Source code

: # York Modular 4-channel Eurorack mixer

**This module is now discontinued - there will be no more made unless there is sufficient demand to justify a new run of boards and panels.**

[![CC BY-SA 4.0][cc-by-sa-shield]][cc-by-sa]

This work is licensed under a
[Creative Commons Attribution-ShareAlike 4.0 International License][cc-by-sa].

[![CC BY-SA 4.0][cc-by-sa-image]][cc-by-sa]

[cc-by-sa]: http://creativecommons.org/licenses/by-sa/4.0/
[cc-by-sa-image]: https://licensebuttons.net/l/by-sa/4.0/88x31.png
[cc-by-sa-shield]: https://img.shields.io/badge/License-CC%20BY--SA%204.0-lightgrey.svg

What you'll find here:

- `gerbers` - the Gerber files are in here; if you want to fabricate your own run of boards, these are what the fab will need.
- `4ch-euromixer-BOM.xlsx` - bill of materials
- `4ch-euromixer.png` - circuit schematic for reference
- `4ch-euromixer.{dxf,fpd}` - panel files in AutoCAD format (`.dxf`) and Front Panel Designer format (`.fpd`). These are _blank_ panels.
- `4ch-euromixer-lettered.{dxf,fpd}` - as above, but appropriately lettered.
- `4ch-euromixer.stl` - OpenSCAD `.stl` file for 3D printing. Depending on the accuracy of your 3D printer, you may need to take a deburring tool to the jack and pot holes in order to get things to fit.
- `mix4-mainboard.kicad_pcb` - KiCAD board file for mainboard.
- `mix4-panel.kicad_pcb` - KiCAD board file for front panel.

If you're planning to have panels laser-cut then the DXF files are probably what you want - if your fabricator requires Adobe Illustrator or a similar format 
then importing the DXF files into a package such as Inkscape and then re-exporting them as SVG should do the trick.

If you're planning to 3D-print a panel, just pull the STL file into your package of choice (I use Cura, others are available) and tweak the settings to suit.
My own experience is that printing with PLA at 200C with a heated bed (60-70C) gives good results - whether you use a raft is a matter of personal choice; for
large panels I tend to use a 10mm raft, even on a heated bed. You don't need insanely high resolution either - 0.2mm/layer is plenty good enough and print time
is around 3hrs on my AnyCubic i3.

Work task.
Restate word for word the lines from the line containing "[cc-by-sa]: http://creativecommons.org/licenses/by-sa/4.0/" through the last line of the listing, inclusive, and nothing beyond them.

Solution for this task.
[cc-by-sa]: http://creativecommons.org/licenses/by-sa/4.0/
[cc-by-sa-image]: https://licensebuttons.net/l/by-sa/4.0/88x31.png
[cc-by-sa-shield]: https://img.shields.io/badge/License-CC%20BY--SA%204.0-lightgrey.svg

What you'll find here:

- `gerbers` - the Gerber files are in here; if you want to fabricate your own run of boards, these are what the fab will need.
- `4ch-euromixer-BOM.xlsx` - bill of materials
- `4ch-euromixer.png` - circuit schematic for reference
- `4ch-euromixer.{dxf,fpd}` - panel files in AutoCAD format (`.dxf`) and Front Panel Designer format (`.fpd`). These are _blank_ panels.
- `4ch-euromixer-lettered.{dxf,fpd}` - as above, but appropriately lettered.
- `4ch-euromixer.stl` - OpenSCAD `.stl` file for 3D printing. Depending on the accuracy of your 3D printer, you may need to take a deburring tool to the jack and pot holes in order to get things to fit.
- `mix4-mainboard.kicad_pcb` - KiCAD board file for mainboard.
- `mix4-panel.kicad_pcb` - KiCAD board file for front panel.

If you're planning to have panels laser-cut then the DXF files are probably what you want - if your fabricator requires Adobe Illustrator or a similar format 
then importing the DXF files into a package such as Inkscape and then re-exporting them as SVG should do the trick.

If you're planning to 3D-print a panel, just pull the STL file into your package of choice (I use Cura, others are available) and tweak the settings to suit.
My own experience is that printing with PLA at 200C with a heated bed (60-70C) gives good results - whether you use a raft is a matter of personal choice; for
large panels I tend to use a 10mm raft, even on a heated bed. You don't need insanely high resolution either - 0.2mm/layer is plenty good enough and print time
is around 3hrs on my AnyCubic i3.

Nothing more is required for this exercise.